Fairview Lakes, Utah, USA

Lake Locations:

USA - West - Utah - Panoramaland -

Also known as:  Fairview Lake #1, Fairview Lake #2

Surrounded by the unspoiled wilderness of the Manti-La Sal National Forest, Fairview Lakes provides a pleasant opportunity for lakefront living in Utah’s Panoramaland region. The lakes themselves are private, owned by the Cottonwood-Gooseberry Irrigation Company with lots contracted by long-term lease. Since the small dam created the main reservoir in 1869, the lakes have become increasingly popular for seasonal cabins and year-round homes.

Usually designated as Fairview Lake #1 and Fairview Lake #2, the second is far larger with 105 acres. The other lake only about 20 acres, but both are popular fly fishing spots. The Utah Department of Wildlife Resources stocks them both with rainbow trout. The area is a rare blend of public and private interests, with the Department of Natural Resources (DNR) controlling fishing and the Fairview Lakes Association offering a small private campground, gravel boat launch and restaurant. Visitors and residents come to Fairview Lakes for the scenic waterfront and to enjoy the many miles of hiking and ORV (Off-Road Vehicle) trails in the Manti-La Sal National Forest.

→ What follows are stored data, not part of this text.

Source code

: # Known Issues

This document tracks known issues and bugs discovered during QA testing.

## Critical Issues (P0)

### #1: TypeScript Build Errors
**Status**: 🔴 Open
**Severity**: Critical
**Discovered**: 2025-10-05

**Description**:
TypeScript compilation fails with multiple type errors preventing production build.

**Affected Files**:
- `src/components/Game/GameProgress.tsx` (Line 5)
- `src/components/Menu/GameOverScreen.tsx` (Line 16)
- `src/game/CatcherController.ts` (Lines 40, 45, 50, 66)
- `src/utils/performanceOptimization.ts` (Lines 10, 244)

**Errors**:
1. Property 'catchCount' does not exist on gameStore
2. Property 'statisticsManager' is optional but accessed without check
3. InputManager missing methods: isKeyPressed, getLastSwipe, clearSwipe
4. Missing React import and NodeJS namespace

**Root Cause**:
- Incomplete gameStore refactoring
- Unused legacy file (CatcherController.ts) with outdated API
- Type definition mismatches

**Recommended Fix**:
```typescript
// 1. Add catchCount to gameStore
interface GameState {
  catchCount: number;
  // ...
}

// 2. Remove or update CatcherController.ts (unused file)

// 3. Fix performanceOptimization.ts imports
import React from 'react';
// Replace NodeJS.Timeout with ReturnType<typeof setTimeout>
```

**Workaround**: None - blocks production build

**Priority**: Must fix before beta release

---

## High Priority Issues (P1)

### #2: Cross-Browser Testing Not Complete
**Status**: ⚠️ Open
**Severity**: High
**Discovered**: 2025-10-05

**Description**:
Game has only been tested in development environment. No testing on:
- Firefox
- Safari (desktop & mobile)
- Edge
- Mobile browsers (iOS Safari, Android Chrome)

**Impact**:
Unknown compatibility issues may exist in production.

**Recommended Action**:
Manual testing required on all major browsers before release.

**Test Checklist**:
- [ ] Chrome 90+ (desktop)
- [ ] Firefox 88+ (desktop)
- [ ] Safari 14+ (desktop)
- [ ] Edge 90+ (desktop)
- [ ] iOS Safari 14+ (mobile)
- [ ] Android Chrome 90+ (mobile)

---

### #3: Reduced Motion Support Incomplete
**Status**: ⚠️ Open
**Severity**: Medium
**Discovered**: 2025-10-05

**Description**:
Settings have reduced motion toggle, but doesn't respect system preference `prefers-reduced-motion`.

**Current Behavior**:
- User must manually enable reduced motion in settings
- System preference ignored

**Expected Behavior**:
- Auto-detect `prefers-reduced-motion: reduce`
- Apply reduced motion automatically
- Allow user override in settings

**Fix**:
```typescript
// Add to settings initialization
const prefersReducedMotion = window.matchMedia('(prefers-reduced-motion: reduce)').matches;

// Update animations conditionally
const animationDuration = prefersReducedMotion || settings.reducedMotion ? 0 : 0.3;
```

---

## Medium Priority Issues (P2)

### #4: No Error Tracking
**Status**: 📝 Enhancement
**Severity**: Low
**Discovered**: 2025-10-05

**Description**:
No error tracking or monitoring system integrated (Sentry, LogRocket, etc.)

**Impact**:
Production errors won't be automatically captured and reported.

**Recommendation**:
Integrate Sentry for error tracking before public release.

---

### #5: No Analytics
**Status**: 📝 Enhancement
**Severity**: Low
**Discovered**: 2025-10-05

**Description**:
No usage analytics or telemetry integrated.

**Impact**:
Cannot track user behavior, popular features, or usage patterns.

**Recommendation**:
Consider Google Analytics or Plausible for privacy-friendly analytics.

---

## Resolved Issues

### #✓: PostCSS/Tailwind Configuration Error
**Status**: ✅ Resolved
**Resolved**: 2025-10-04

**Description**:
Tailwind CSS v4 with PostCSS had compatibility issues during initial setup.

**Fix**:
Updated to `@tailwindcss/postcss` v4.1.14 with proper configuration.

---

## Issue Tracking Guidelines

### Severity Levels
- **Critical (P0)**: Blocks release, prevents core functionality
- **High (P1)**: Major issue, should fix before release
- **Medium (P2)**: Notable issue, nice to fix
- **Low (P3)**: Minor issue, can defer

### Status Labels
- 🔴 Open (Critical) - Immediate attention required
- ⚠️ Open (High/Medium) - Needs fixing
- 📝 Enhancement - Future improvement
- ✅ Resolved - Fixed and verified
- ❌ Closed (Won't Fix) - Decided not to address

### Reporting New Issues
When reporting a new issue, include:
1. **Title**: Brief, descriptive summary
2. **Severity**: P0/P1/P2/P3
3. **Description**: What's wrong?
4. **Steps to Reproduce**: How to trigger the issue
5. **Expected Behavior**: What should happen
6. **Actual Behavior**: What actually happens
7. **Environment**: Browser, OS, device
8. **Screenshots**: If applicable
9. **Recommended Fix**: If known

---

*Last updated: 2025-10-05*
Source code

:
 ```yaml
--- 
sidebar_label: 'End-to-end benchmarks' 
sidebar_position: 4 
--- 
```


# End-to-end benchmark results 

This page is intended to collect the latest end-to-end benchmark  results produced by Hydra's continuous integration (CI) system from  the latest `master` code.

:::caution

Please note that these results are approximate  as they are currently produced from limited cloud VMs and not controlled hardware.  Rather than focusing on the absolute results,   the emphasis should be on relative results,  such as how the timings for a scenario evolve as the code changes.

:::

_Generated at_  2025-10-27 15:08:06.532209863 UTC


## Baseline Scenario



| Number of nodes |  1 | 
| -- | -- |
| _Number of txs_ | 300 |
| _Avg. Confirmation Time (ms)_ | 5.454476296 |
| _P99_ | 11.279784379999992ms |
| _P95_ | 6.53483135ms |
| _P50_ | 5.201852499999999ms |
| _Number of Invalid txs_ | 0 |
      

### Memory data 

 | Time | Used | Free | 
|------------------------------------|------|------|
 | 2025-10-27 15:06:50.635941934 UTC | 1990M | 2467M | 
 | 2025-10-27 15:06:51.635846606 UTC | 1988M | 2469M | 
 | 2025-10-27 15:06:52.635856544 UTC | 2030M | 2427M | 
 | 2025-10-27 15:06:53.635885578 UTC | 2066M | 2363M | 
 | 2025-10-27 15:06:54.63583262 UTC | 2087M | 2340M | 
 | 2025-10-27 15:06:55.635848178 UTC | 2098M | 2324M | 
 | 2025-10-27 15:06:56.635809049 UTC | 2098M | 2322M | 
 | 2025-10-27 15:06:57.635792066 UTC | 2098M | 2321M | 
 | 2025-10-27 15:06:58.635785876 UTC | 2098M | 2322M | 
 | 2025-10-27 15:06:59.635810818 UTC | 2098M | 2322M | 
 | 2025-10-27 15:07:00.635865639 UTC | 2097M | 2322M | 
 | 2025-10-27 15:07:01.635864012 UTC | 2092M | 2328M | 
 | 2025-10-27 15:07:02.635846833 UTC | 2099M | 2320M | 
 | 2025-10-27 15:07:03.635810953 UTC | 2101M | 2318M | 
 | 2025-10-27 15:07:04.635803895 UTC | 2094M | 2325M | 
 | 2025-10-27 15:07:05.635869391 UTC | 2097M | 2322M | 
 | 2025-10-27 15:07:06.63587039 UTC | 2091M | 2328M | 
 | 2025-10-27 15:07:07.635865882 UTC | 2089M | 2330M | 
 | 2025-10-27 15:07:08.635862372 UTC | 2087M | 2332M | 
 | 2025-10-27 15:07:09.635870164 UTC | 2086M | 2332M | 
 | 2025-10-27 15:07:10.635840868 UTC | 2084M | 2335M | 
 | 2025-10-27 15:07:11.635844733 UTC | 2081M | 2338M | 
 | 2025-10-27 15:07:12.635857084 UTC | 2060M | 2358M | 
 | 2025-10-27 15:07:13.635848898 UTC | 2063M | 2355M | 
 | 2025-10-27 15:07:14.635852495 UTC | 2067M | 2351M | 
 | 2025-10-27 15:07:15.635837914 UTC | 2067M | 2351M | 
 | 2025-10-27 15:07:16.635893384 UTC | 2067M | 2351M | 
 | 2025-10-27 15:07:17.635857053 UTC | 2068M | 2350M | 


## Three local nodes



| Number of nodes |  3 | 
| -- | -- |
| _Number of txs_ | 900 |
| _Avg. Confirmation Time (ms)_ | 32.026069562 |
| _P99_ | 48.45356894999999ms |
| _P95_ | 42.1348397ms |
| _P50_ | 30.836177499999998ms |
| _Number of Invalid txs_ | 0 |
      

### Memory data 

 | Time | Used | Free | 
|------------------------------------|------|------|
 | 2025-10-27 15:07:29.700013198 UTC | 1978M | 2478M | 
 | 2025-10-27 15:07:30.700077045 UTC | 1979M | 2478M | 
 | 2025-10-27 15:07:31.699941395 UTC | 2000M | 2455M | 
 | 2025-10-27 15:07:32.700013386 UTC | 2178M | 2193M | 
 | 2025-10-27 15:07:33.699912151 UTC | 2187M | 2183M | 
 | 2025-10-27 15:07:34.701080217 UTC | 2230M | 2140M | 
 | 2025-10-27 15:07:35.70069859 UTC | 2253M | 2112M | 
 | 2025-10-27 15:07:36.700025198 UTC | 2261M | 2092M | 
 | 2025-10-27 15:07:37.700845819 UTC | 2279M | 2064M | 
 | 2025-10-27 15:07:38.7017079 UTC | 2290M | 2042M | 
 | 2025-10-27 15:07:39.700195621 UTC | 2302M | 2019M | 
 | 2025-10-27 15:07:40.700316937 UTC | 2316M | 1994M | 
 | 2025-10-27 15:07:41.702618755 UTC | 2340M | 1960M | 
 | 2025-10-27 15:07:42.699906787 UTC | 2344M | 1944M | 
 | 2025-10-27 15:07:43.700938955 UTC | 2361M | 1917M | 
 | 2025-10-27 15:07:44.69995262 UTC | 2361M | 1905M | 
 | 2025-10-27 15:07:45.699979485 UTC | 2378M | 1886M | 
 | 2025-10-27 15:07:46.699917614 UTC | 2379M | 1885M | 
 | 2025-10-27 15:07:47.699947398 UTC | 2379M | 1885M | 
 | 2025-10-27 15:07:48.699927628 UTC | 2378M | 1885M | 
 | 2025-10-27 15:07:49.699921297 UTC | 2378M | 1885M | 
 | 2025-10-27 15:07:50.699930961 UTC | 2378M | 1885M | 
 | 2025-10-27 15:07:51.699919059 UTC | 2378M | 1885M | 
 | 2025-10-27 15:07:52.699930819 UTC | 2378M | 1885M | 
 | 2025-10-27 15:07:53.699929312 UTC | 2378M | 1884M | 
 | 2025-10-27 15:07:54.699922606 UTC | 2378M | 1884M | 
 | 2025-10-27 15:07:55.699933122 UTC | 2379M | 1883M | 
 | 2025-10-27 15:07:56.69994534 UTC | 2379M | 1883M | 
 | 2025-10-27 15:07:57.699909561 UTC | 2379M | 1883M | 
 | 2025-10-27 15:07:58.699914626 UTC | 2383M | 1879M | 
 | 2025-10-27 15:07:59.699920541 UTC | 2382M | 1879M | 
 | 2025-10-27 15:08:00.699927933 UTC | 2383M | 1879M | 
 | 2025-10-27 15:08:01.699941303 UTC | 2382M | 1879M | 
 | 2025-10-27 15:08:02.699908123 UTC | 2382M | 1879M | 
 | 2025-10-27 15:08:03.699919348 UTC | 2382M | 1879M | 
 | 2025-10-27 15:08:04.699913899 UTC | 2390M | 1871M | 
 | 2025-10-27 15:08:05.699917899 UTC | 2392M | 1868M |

The reservoir provides irrigation waters, recreation and a cold-water fishery. At almost 9000 feet, the lakes are ice-free only during the summer months. There are no native fish in the lakes, so the rainbow trout reign supreme. Large numbers of anglers arrive in summer to try their luck. No motors are permitted on Fairview Lakes. This makes the lakes always serene for canoeing and kayaking along the wooded shores. The lakes attract a variety of wildlife, including deer and elk.

Some of the leased lots on Fairview Lakes hold beautiful cabins in a variety of architectural styles ranging from ski chalets to multi-level vacation homes. Other lots are empty much of the year until the owners come camping in their RVs. The preferred mode of transportation on roads within the developments here is the Off-Road Vehicle. Many part-time residents use their properties as home base for ORV trail riding in the surrounding area. Many national forest trails nearby are designated for motorized ATVs. Mountain biking, horseback riding and hiking are some of the most popular warm-weather activities among visitors and residents.

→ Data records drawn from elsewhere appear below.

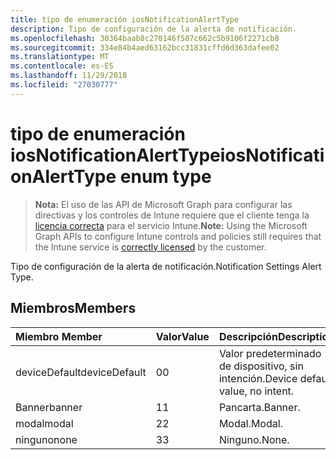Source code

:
 ```yaml
---
title: tipo de enumeración iosNotificationAlertType
description: Tipo de configuración de la alerta de notificación.
ms.openlocfilehash: 30364baab8c270146f507c662c5b9106f2271cb8
ms.sourcegitcommit: 334e84b4aed63162bcc31831cffd6d363dafee02
ms.translationtype: MT
ms.contentlocale: es-ES
ms.lasthandoff: 11/29/2018
ms.locfileid: "27030777"
---
```

# <a name="iosnotificationalerttype-enum-type"></a><span data-ttu-id="766a9-103">tipo de enumeración iosNotificationAlertType</span><span class="sxs-lookup"><span data-stu-id="766a9-103">iosNotificationAlertType enum type</span></span>

> <span data-ttu-id="766a9-104">**Nota:** El uso de las API de Microsoft Graph para configurar las directivas y los controles de Intune requiere que el cliente tenga la [licencia correcta](https://go.microsoft.com/fwlink/?linkid=839381) para el servicio Intune.</span><span class="sxs-lookup"><span data-stu-id="766a9-104">**Note:** Using the Microsoft Graph APIs to configure Intune controls and policies still requires that the Intune service is [correctly licensed](https://go.microsoft.com/fwlink/?linkid=839381) by the customer.</span></span>

<span data-ttu-id="766a9-105">Tipo de configuración de la alerta de notificación.</span><span class="sxs-lookup"><span data-stu-id="766a9-105">Notification Settings Alert Type.</span></span>
## <a name="members"></a><span data-ttu-id="766a9-106">Miembros</span><span class="sxs-lookup"><span data-stu-id="766a9-106">Members</span></span>
|<span data-ttu-id="766a9-107">Miembro	</span><span class="sxs-lookup"><span data-stu-id="766a9-107">Member</span></span>|<span data-ttu-id="766a9-108">Valor</span><span class="sxs-lookup"><span data-stu-id="766a9-108">Value</span></span>|<span data-ttu-id="766a9-109">Descripción</span><span class="sxs-lookup"><span data-stu-id="766a9-109">Description</span></span>|
|:---|:---|:---|
|<span data-ttu-id="766a9-110">deviceDefault</span><span class="sxs-lookup"><span data-stu-id="766a9-110">deviceDefault</span></span>|<span data-ttu-id="766a9-111">0</span><span class="sxs-lookup"><span data-stu-id="766a9-111">0</span></span>|<span data-ttu-id="766a9-112">Valor predeterminado de dispositivo, sin intención.</span><span class="sxs-lookup"><span data-stu-id="766a9-112">Device default value, no intent.</span></span>|
|<span data-ttu-id="766a9-113">Banner</span><span class="sxs-lookup"><span data-stu-id="766a9-113">banner</span></span>|<span data-ttu-id="766a9-114">1</span><span class="sxs-lookup"><span data-stu-id="766a9-114">1</span></span>|<span data-ttu-id="766a9-115">Pancarta.</span><span class="sxs-lookup"><span data-stu-id="766a9-115">Banner.</span></span>|
|<span data-ttu-id="766a9-116">modal</span><span class="sxs-lookup"><span data-stu-id="766a9-116">modal</span></span>|<span data-ttu-id="766a9-117">2</span><span class="sxs-lookup"><span data-stu-id="766a9-117">2</span></span>|<span data-ttu-id="766a9-118">Modal.</span><span class="sxs-lookup"><span data-stu-id="766a9-118">Modal.</span></span>|
|<span data-ttu-id="766a9-119">ninguno</span><span class="sxs-lookup"><span data-stu-id="766a9-119">none</span></span>|<span data-ttu-id="766a9-120">3</span><span class="sxs-lookup"><span data-stu-id="766a9-120">3</span></span>|<span data-ttu-id="766a9-121">Ninguno.</span><span class="sxs-lookup"><span data-stu-id="766a9-121">None.</span></span>|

Fairview Lakes is just a short detour from US 89 south of Provo, adjacent to scenic Skyline Drive. Although the area receives copious amounts of snow during the winter months, both Skyline Drive and Utah Highway 31 are plowed regularly. Salt Lake City is only two hours to the north, and the area near Fairview Lakes is one of central Utah’s most popular winter sports areas.

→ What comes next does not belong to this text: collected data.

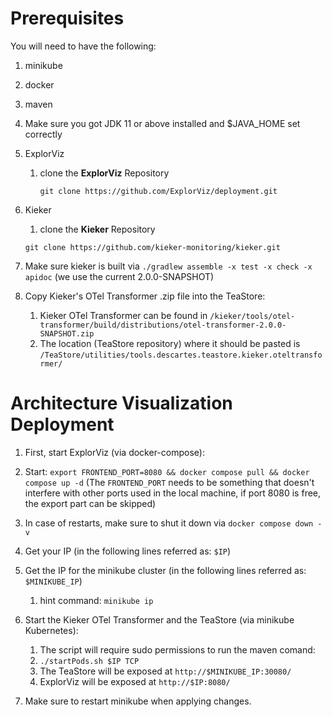 # Prerequisites

You will need to have the following:

1.  minikube
2.  docker
3.  maven
4.  Make sure you got JDK 11 or above installed and $JAVA_HOME set correctly 
5.  ExplorViz
	1. clone the **ExplorViz** Repository
		```
        git clone https://github.com/ExplorViz/deployment.git
		```
		
6.  Kieker
	1. clone the **Kieker** Repository   
	 ```
	 git clone https://github.com/kieker-monitoring/kieker.git
	 ```
	 
7. Make sure kieker is  built via `./gradlew assemble -x test -x check -x apidoc` (we use the current 2.0.0-SNAPSHOT)

8. Copy Kieker's OTel Transformer .zip file into the TeaStore:
	1. Kieker OTel Transformer can be found in `/kieker/tools/otel-transformer/build/distributions/otel-transformer-2.0.0-SNAPSHOT.zip`
	2. The location (TeaStore repository) where it should be pasted is `/TeaStore/utilities/tools.descartes.teastore.kieker.oteltransformer/`

#  Architecture Visualization Deployment

1. First, start ExplorViz (via docker-compose):
  1. Start: `export FRONTEND_PORT=8080 && docker compose pull && docker compose up -d` (The `FRONTEND_PORT` needs to be something that doesn't interfere with other ports used in the local machine, if port 8080 is free, the export part can be skipped)
  2. In case of restarts, make sure to shut it down via `docker compose down -v`
  
2.  Get your IP (in the following lines referred as: `$IP`)

3. Get the IP for the minikube cluster (in the following lines referred as: `$MINIKUBE_IP`)
	1. hint command: `minikube ip`  

5. Start the Kieker OTel Transformer and the TeaStore (via minikube Kubernetes):
    1. The script will require sudo permissions to run the maven comand:
    2. `./startPods.sh $IP TCP` 
    3. The TeaStore will be exposed at `http://$MINIKUBE_IP:30080/`
    4.  ExplorViz will be exposed at `http://$IP:8080/`
6.  Make sure to restart minikube when applying changes.
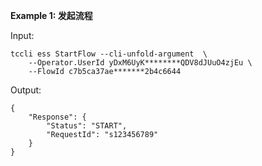 **Example 1: 发起流程**



Input: 

```
tccli ess StartFlow --cli-unfold-argument  \
    --Operator.UserId yDxM6UyK********QDV8dJUuO4zjEu \
    --FlowId c7b5ca37ae*******2b4c6644
```

Output: 
```
{
    "Response": {
        "Status": "START",
        "RequestId": "s123456789"
    }
}
```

A number of snowmobile trails circle the immediate area. A few miles north of Fairview Lakes is the parking area for the Fairview Trailhead, while a short distance south provides the Millers’ Flat Trailhead parking lot. These snowmobile trails are part of a complex web of over 140 miles of groomed trails that are very popular during snow season. Some of the trails are easy and suitable for all riders, while more experienced snowmobilers may venture into the surrounding hills and bowls for some snowy, scenic adventure. Certain areas are designated for the sport of snow kiting or kite-boarding. Cross-country skiing is a favored activity on many of the non-motorized trails. There are numerous locations for snowboarding and sledding, often with a view of the spectacular mountain scenery surrounding the Wasatch Plateau. Areas within the national forest require an Access Pass, available from any USDA Forest Service Ranger Station. Camping requires an additional permit.

Fairview Lakes aren’t the only water bodies available for fishing in the area. Not far away, Beaver Dam Reservoir, Boulger Reservoir, Huntington Reservoir, Cleveland Reservoir and Electric Lake all offer fishing, with large Electric Lake a favorite for water-skiing and personal watercraft. All require a Utah fishing license and often have specific fishing regulations to be followed. Several campgrounds exist in the area along with dispersed camping on US Forest Service lands. Some private rentals may occasionally be found on Fairview Lakes, while the surrounding areas outside the boundaries of the Manti-La Sal National Forest offer a wealth of lodgings for visitors. The small City of Fairview, 13 miles to the west, offers hotels, motels, guest ranches and rental cottages.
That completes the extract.